In March, politically connected Mpumalanga crime boss, Clyde Mnisi, was shot and killed by four balaclava-clad gunmen armed with assault rifles. The murder came five months after he was crowned a chief. His wife, Charlene Mathews, was shot dead shortly after his funeral.
Assassins are often recruited from the criminal underworld, taxi gangs and, in some cases, from law enforcement. The existence of the ‘business’ of assassinations has long been recognised by the state, prompting the launch of several commissions of inquiry, including the Moerane Commission of Inquiry into political assassinations in KwaZulu-Natal .
Targeted killings carry significant strategic and symbolic weight.

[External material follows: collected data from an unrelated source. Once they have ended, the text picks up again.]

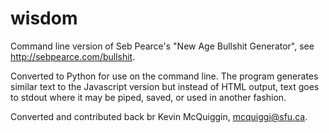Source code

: # wisdom

Command line version of Seb Pearce's "New Age Bullshit Generator", see http://sebpearce.com/bullshit.

Converted to Python for use on the command line.  The program generates similar text to 
the Javascript version but instead of HTML output, text goes to stdout where it may be piped, 
saved, or used in another fashion.

Converted and contributed back br Kevin McQuiggin, mcquiggi@sfu.ca.
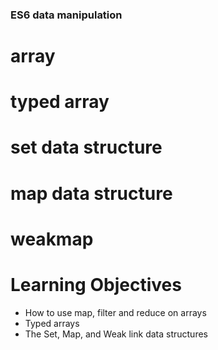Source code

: ### ES6 data manipulation
# array
# typed array
# set data structure
# map data structure
# weakmap
# Learning Objectives
- How to use map, filter and reduce on arrays
- Typed arrays
- The Set, Map, and Weak link data structures
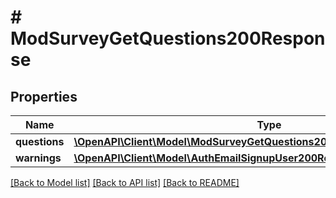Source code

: # # ModSurveyGetQuestions200Response

## Properties

Name | Type | Description | Notes
------------ | ------------- | ------------- | -------------
**questions** | [**\OpenAPI\Client\Model\ModSurveyGetQuestions200ResponseQuestionsInner[]**](ModSurveyGetQuestions200ResponseQuestionsInner.md) |  |
**warnings** | [**\OpenAPI\Client\Model\AuthEmailSignupUser200ResponseWarningsInner[]**](AuthEmailSignupUser200ResponseWarningsInner.md) |  | [optional]

[[Back to Model list]](../../README.md#models) [[Back to API list]](../../README.md#endpoints) [[Back to README]](../../README.md)
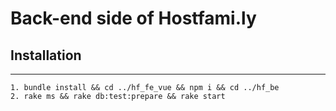# Back-end side of Hostfami.ly

## Installation
----
    1. bundle install && cd ../hf_fe_vue && npm i && cd ../hf_be
    2. rake ms && rake db:test:prepare && rake start
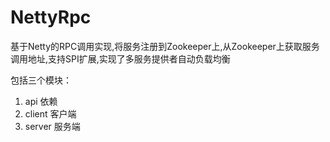 # NettyRpc
基于Netty的RPC调用实现,将服务注册到Zookeeper上,从Zookeeper上获取服务调用地址,支持SPI扩展,实现了多服务提供者自动负载均衡

包括三个模块：
1. api    依赖
2. client 客户端
3. server 服务端
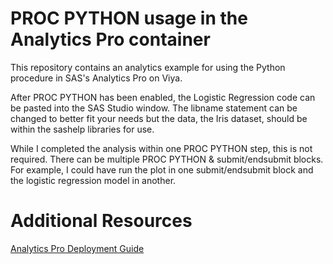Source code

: # PROC PYTHON usage in the Analytics Pro container

This repository contains an analytics example for using the Python procedure in SAS's Analytics Pro on Viya.

After PROC PYTHON has been enabled, the Logistic Regression code can be pasted into the SAS Studio window. The libname statement can be changed to better fit your needs but the data, the Iris dataset, should be within the sashelp libraries for use.

While I completed the analysis within one PROC PYTHON step, this is not required. There can be multiple PROC PYTHON & submit/endsubmit blocks. For example, I could have run the plot in one submit/endsubmit block and the logistic regression model in another.

# Additional Resources
[Analytics Pro Deployment Guide](https://go.documentation.sas.com/api/collections/anprocdc/v_001/docsets/dplyviya0ctr/content/dplyviya0ctr.pdf?locale=en)
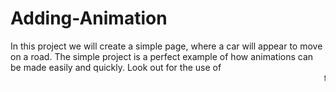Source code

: # Adding-Animation
In this project
 we will create a simple page, where a car will appear to move on a road. The simple project is a perfect example of how animations can be made easily and quickly. Look out for the use of <marquee> tag for creating this simple animation. Try adding more objects and making them move in different directions for more fun. 
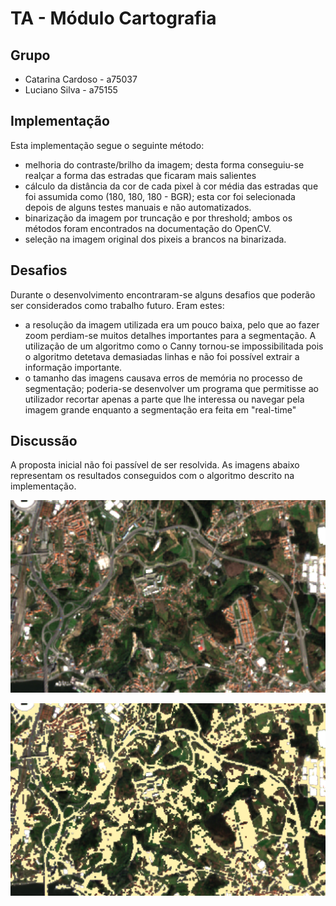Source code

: # TA - Módulo Cartografia
## Grupo
- Catarina Cardoso - a75037
- Luciano Silva - a75155

## Implementação

Esta implementação segue o seguinte método:
- melhoria do contraste/brilho da imagem; desta forma conseguiu-se realçar a forma das estradas que ficaram mais salientes
- cálculo da distância da cor de cada pixel à cor média das estradas que foi assumida como (180, 180, 180 - BGR); esta cor foi selecionada depois de alguns testes manuais e não automatizados.
- binarização da imagem por truncação e por threshold; ambos os métodos foram encontrados na documentação do OpenCV.
- seleção na imagem original dos pixeis a brancos na binarizada.

## Desafios

Durante o desenvolvimento encontraram-se alguns desafios que poderão ser considerados como trabalho futuro. Eram estes:
- a resolução da imagem utilizada era um pouco baixa, pelo que ao fazer zoom perdiam-se muitos detalhes importantes para a segmentação. A utilização de um algoritmo como o Canny tornou-se impossibilitada pois o algoritmo detetava demasiadas linhas e não foi possível extrair a informação importante.
- o tamanho das imagens causava erros de memória no processo de segmentação; poderia-se desenvolver um programa que permitisse ao utilizador recortar apenas a parte que lhe interessa ou navegar pela imagem grande enquanto a segmentação era feita em "real-time"

## Discussão

A proposta inicial não foi passível de ser resolvida. As imagens abaixo representam os resultados conseguidos com o algoritmo descrito na implementação.

![Imagem utilizada para teste](https://github.com/catarinacardoso96/ta-cartografia/blob/master/test.png)

![Resultados após a aplicação do algoritmo](https://github.com/catarinacardoso96/ta-cartografia/blob/master/result.png)
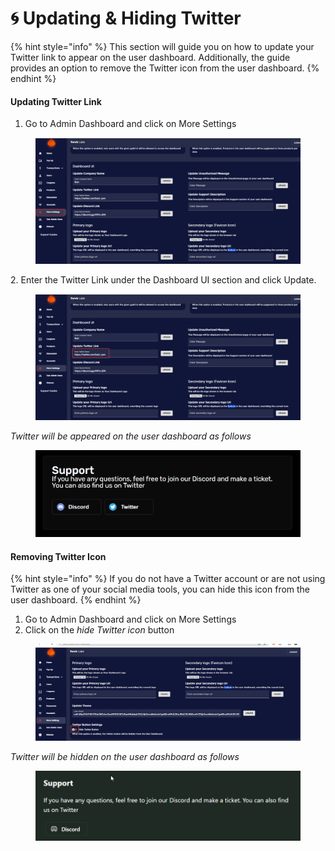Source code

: # 🌀 Updating & Hiding Twitter

{% hint style="info" %}
This section will guide you on how to update your Twitter link to appear on the user dashboard. Additionally, the guide provides an option to remove the Twitter icon from the user dashboard.
{% endhint %}

#### Updating Twitter Link

1. Go to Admin Dashboard and click on More Settings

<figure><img src="../../.gitbook/assets/p.png" alt=""><figcaption></figcaption></figure>

2\. Enter the Twitter Link under the Dashboard UI section and click Update.

<figure><img src="../../.gitbook/assets/q.png" alt=""><figcaption></figcaption></figure>

_Twitter will be appeared on the user dashboard as follows_

<figure><img src="../../.gitbook/assets/3 (12).png" alt=""><figcaption></figcaption></figure>

#### Removing Twitter Icon

{% hint style="info" %}
If you do not have a Twitter account or are not using Twitter as one of your social media tools, you can hide this icon from the user dashboard.
{% endhint %}

1. Go to Admin Dashboard and click on More Settings
2. Click on the _hide Twitter icon_ button

<figure><img src="../../.gitbook/assets/r.png" alt=""><figcaption></figcaption></figure>

_Twitter will be hidden on the user dashboard as follows_

<figure><img src="../../.gitbook/assets/2024-05-27 15_14_09-Batz.png" alt=""><figcaption></figcaption></figure>
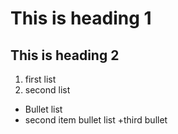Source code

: # This is heading 1
## This is heading 2
1) first list
2) second list
+ Bullet list
+ second item bullet list
    +third bullet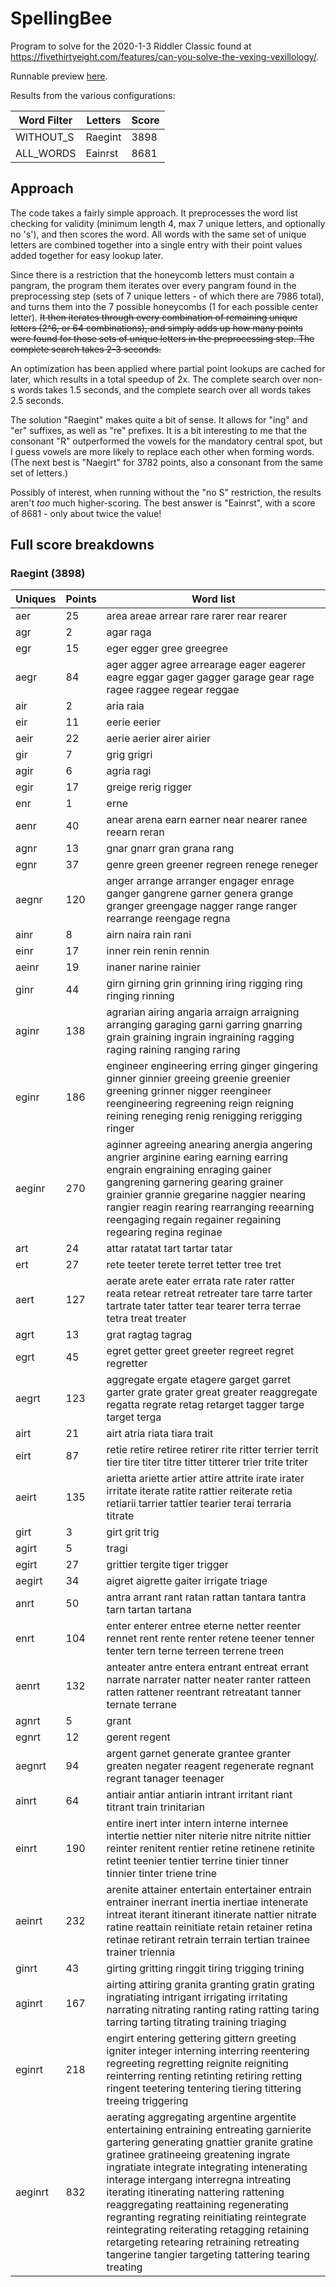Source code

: # SpellingBee

Program to solve for the 2020-1-3 Riddler Classic found at https://fivethirtyeight.com/features/can-you-solve-the-vexing-vexillology/.

Runnable preview [here](https://htmlpreview.github.io/?https://github.com/nasderidaq/spellingBee/blob/master/spellingBee.html).

Results from the various configurations:

| Word Filter | Letters | Score |
|-------------|---------|-------|
| WITHOUT_S   | Raegint |  3898 |
| ALL_WORDS   | Eainrst |  8681 |

## Approach

The code takes a fairly simple approach. It preprocesses the word list checking for validity (minimum length 4, max 7 unique letters, and optionally no 's'), and then scores the word. All words with the same set of unique letters are combined together into a single entry with their point values added together for easy lookup later.

Since there is a restriction that the honeycomb letters must contain a pangram, the program them iterates over every pangram found in the preprocessing step (sets of 7 unique letters - of which there are 7986 total), and turns them into the 7 possible honeycombs (1 for each possible center letter). ~~It then iterates through every combination of remaining unique letters (2^6, or 64 combinations), and simply adds up how many points were found for those sets of unique letters in the preprocessing step. The complete search takes 2-3 seconds.~~

An optimization has been applied where partial point lookups are cached for later, which results in a total speedup of 2x. The complete search over non-s words takes 1.5 seconds, and the complete search over all words takes 2.5 seconds.

The solution "Raegint" makes quite a bit of sense. It allows for "ing" and "er" suffixes, as well as "re" prefixes. It is a bit interesting to me that the consonant "R" outperformed the vowels for the mandatory central spot, but I guess vowels are more likely to replace each other when forming words. (The next best is "Naegirt" for 3782 points, also a consonant from the same set of letters.)

Possibly of interest, when running without the "no S" restriction, the results aren't *too* much higher-scoring. The best answer is "Eainrst", with a score of 8681 - only about twice the value!

## Full score breakdowns

### Raegint (3898)

| Uniques | Points | Word list
|---------|--------|----------
| aer     |     25 | area areae arrear rare rarer rear rearer
| agr     |      2 | agar raga
| egr     |     15 | eger egger gree greegree
| aegr    |     84 | ager agger agree arrearage eager eagerer eagre eggar gager gagger garage gear rage ragee raggee regear reggae
| air     |      2 | aria raia
| eir     |     11 | eerie eerier
| aeir    |     22 | aerie aerier airer airier
| gir     |      7 | grig grigri
| agir    |      6 | agria ragi
| egir    |     17 | greige rerig rigger
| enr     |      1 | erne
| aenr    |     40 | anear arena earn earner near nearer ranee reearn reran
| agnr    |     13 | gnar gnarr gran grana rang
| egnr    |     37 | genre green greener regreen renege reneger
| aegnr   |    120 | anger arrange arranger engager enrage ganger gangrene garner genera grange granger greengage nagger range ranger rearrange reengage regna
| ainr    |      8 | airn naira rain rani
| einr    |     17 | inner rein renin rennin
| aeinr   |     19 | inaner narine rainier
| ginr    |     44 | girn girning grin grinning iring rigging ring ringing rinning
| aginr   |    138 | agrarian airing angaria arraign arraigning arranging garaging garni garring gnarring grain graining ingrain ingraining ragging raging raining ranging raring
| eginr   |    186 | engineer engineering erring ginger gingering ginner ginnier greeing greenie greenier greening grinner nigger reengineer reengineering regreening reign reigning reining reneging renig renigging rerigging ringer
| aeginr  |    270 | aginner agreeing anearing anergia angering angrier arginine earing earning earring engrain engraining enraging gainer gangrening garnering gearing grainer grainier grannie gregarine naggier nearing rangier reagin rearing rearranging reearning reengaging regain regainer regaining regearing regina reginae
| art     |     24 | attar ratatat tart tartar tatar
| ert     |     27 | rete teeter terete terret tetter tree tret
| aert    |    127 | aerate arete eater errata rate rater ratter reata retear retreat retreater tare tarre tarter tartrate tater tatter tear tearer terra terrae tetra treat treater
| agrt    |     13 | grat ragtag tagrag
| egrt    |     45 | egret getter greet greeter regreet regret regretter
| aegrt   |    123 | aggregate ergate etagere garget garret garter grate grater great greater reaggregate regatta regrate retag retarget tagger targe target terga
| airt    |     21 | airt atria riata tiara trait
| eirt    |     87 | retie retire retiree retirer rite ritter terrier territ tier tire titer titre titter titterer trier trite triter
| aeirt   |    135 | arietta ariette artier attire attrite irate irater irritate iterate ratite rattier reiterate retia retiarii tarrier tattier tearier terai terraria titrate
| girt    |      3 | girt grit trig
| agirt   |      5 | tragi
| egirt   |     27 | grittier tergite tiger trigger
| aegirt  |     34 | aigret aigrette gaiter irrigate triage
| anrt    |     50 | antra arrant rant ratan rattan tantara tantra tarn tartan tartana
| enrt    |    104 | enter enterer entree eterne netter reenter rennet rent rente renter retene teener tenner tenter tern terne terreen terrene treen
| aenrt   |    132 | anteater antre entera entrant entreat errant narrate narrater natter neater ranter ratteen ratten rattener reentrant retreatant tanner ternate terrane
| agnrt   |      5 | grant
| egnrt   |     12 | gerent regent
| aegnrt  |     94 | argent garnet generate grantee granter greaten negater reagent regenerate regnant regrant tanager teenager
| ainrt   |     64 | antiair antiar antiarin intrant irritant riant titrant train trinitarian
| einrt   |    190 | entire inert inter intern interne internee intertie nettier niter niterie nitre nitrite nittier reinter renitent rentier retine retinene retinite retint teenier tentier terrine tinier tinner tinnier tinter triene trine
| aeinrt  |    232 | arenite attainer entertain entertainer entrain entrainer inerrant inertia inertiae intenerate intreat iterant itinerant itinerate nattier nitrate ratine reattain reinitiate retain retainer retina retinae retirant retrain terrain tertian trainee trainer triennia
| ginrt   |     43 | girting gritting ringgit tiring trigging trining
| aginrt  |    167 | airting attiring granita granting gratin grating ingratiating intrigant irrigating irritating narrating nitrating ranting rating ratting taring tarring tarting titrating training triaging
| eginrt  |    218 | engirt entering gettering gittern greeting igniter integer interning interring reentering regreeting regretting reignite reigniting reinterring renting retinting retiring retting ringent teetering tentering tiering tittering treeing triggering
| aeginrt |    832 | aerating aggregating argentine argentite entertaining entraining entreating garnierite gartering generating gnattier granite gratine gratinee gratineeing greatening ingrate ingratiate integrate integrating intenerating interage intergang interregna intreating iterating itinerating nattering rattening reaggregating reattaining regenerating regranting regrating reinitiating reintegrate reintegrating reiterating retagging retaining retargeting retearing retraining retreating tangerine tangier targeting tattering tearing treating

They allow criminal groups “to influence political processes and exert and maintain control over communities.” The proliferation of illegal firearms and recruitment pools of hitmen available in the taxi industry – specifically in KwaZulu-Natal, the Eastern Cape and Western Cape – are due in part to the unregulated nature of the industry.
On Monday this week, Groundup reported that an ANC councillor had been shot dead in Philippi in Cape Town while attending a meeting to discuss the relocation of people occupying a disused rail line.The Business of Killing report cites the case of Mzimuni Ngiba, a ‘feared strongman’ in the eThekwini metro who lost an internal ANC contest to Siyabonga Mkhize in 2021. Mkhize was assassinated in October 2021 but won the elections posthumously.